▸ DATA TO PROCESS:
>>>>
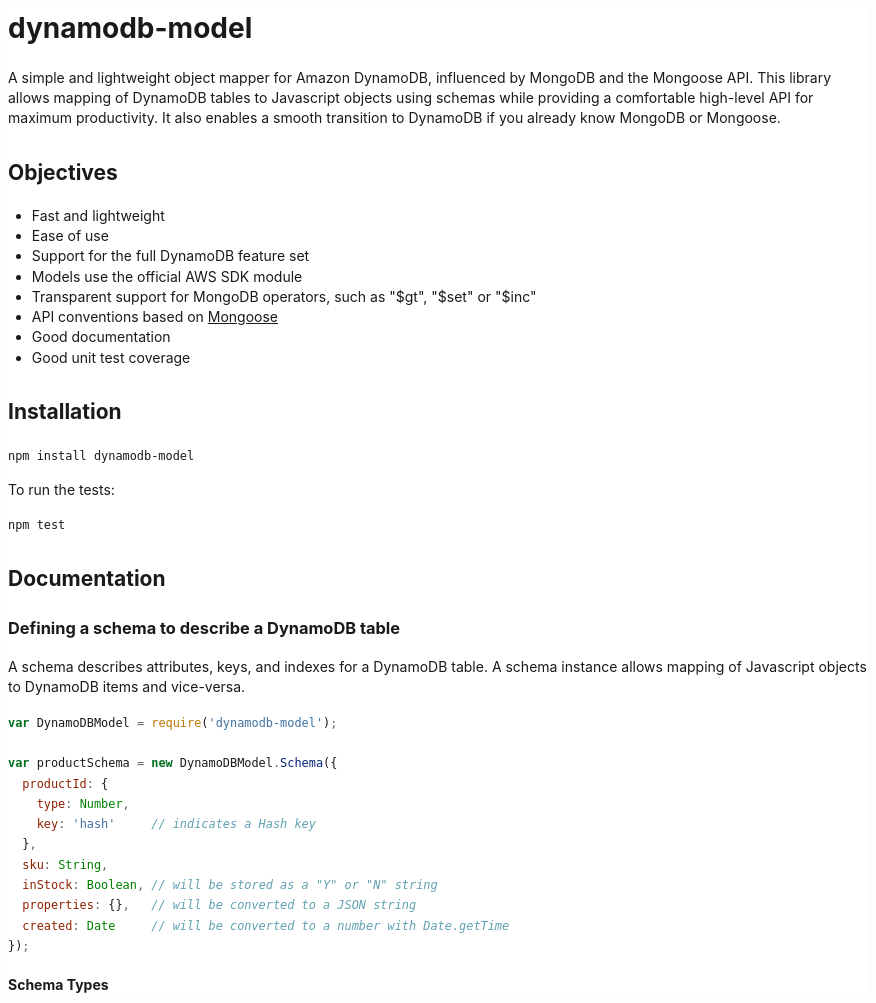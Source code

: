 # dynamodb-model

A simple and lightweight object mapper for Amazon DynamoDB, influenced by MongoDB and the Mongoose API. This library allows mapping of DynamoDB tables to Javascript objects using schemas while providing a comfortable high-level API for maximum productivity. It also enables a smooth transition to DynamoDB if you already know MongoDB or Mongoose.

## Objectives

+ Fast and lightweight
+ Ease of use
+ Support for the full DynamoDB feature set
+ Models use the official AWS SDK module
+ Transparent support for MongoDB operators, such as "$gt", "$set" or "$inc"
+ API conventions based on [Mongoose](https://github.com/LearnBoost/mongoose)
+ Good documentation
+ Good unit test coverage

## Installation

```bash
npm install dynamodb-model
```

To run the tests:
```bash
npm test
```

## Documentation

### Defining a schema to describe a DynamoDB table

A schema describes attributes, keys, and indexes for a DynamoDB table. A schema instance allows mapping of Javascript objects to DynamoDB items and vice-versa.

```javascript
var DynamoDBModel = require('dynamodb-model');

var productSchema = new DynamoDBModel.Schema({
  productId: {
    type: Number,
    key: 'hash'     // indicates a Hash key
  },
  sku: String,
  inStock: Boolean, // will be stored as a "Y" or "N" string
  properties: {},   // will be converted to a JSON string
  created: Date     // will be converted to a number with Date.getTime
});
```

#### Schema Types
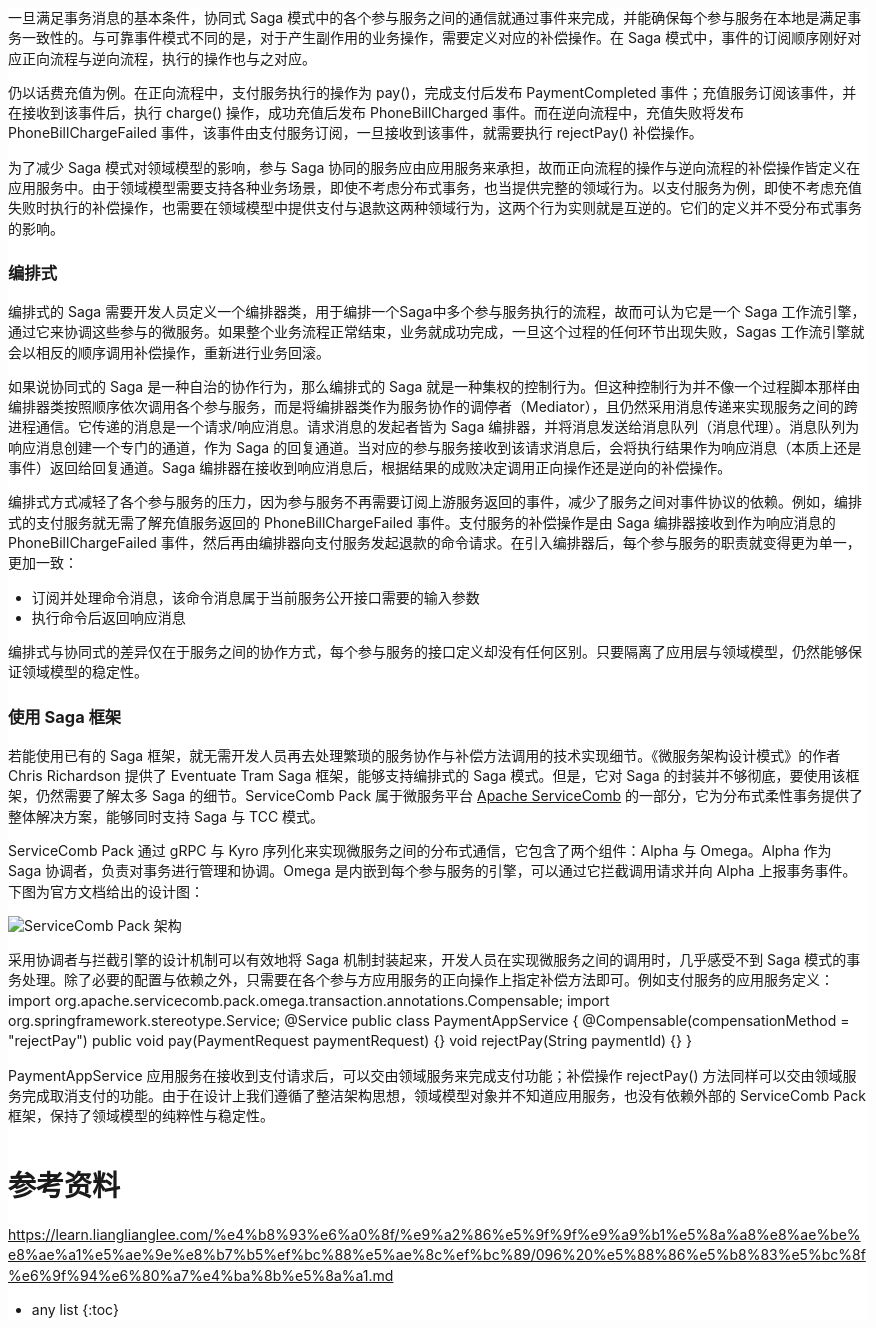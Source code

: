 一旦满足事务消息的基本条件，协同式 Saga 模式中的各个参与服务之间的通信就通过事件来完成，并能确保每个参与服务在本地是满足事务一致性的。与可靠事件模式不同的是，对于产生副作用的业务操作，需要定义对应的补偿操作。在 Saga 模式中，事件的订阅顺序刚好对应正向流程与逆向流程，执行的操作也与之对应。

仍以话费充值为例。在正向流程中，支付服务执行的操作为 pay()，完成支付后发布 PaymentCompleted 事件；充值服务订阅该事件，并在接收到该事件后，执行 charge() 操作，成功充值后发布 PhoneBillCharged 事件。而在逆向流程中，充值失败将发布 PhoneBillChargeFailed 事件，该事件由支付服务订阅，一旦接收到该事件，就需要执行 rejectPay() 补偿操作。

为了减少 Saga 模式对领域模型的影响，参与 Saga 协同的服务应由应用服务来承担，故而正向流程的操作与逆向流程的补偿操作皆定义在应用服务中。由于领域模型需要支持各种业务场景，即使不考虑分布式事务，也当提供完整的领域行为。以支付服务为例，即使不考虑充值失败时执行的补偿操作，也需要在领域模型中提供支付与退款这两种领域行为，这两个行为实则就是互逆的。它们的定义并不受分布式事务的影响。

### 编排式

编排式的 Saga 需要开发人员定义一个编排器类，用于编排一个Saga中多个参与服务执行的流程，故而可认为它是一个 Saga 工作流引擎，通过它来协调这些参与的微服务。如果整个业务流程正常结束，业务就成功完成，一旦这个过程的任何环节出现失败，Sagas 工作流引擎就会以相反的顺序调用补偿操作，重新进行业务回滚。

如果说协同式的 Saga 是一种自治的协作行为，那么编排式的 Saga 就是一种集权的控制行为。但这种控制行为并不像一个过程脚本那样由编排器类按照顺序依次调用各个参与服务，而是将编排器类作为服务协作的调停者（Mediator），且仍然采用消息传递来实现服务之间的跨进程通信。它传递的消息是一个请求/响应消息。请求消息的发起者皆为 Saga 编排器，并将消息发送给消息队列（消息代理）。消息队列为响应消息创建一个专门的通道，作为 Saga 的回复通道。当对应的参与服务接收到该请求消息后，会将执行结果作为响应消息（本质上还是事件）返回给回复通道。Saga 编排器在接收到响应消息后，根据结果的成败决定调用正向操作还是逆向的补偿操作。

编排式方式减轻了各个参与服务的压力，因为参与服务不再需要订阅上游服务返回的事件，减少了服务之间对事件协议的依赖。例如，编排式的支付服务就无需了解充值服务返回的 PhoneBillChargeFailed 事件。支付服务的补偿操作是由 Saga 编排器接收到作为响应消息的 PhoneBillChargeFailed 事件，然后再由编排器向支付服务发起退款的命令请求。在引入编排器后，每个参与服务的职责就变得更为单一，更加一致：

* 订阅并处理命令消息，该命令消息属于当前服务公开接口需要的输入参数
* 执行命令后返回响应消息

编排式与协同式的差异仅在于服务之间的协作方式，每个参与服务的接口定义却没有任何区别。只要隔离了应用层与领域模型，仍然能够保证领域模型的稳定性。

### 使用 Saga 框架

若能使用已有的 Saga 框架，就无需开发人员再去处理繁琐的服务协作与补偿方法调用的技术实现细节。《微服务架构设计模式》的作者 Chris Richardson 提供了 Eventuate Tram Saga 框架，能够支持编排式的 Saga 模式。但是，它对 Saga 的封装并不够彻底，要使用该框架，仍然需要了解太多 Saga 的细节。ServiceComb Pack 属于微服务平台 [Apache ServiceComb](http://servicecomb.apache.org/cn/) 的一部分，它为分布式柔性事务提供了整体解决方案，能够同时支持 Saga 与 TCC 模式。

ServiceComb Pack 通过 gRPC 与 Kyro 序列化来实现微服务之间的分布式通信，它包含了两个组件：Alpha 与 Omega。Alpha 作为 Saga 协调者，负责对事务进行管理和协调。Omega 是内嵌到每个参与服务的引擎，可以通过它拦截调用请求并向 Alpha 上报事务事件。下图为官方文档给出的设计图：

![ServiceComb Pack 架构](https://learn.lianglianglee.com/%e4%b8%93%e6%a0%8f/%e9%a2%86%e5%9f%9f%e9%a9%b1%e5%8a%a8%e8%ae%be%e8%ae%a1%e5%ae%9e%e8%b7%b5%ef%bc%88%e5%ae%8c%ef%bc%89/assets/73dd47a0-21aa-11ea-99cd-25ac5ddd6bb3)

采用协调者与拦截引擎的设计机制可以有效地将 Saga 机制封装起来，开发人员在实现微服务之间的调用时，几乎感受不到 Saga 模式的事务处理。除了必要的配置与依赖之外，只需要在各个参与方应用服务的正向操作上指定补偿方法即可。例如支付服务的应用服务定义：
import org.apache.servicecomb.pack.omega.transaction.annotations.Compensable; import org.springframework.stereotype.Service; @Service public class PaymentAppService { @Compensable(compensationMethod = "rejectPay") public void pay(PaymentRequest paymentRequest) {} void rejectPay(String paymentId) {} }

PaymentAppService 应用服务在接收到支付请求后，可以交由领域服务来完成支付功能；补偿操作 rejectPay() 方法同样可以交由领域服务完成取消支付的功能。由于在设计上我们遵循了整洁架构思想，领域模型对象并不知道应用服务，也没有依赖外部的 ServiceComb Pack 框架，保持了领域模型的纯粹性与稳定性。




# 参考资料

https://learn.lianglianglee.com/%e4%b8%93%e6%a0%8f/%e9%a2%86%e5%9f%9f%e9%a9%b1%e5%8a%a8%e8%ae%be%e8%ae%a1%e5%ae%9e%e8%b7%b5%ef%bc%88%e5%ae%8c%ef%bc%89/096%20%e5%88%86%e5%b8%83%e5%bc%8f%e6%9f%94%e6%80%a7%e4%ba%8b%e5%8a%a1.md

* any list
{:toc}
<<<<
Tell how many lines of the data include the word "lianglianglee", without any other words.

▸ OUTPUT OF THE EXERCISE: 2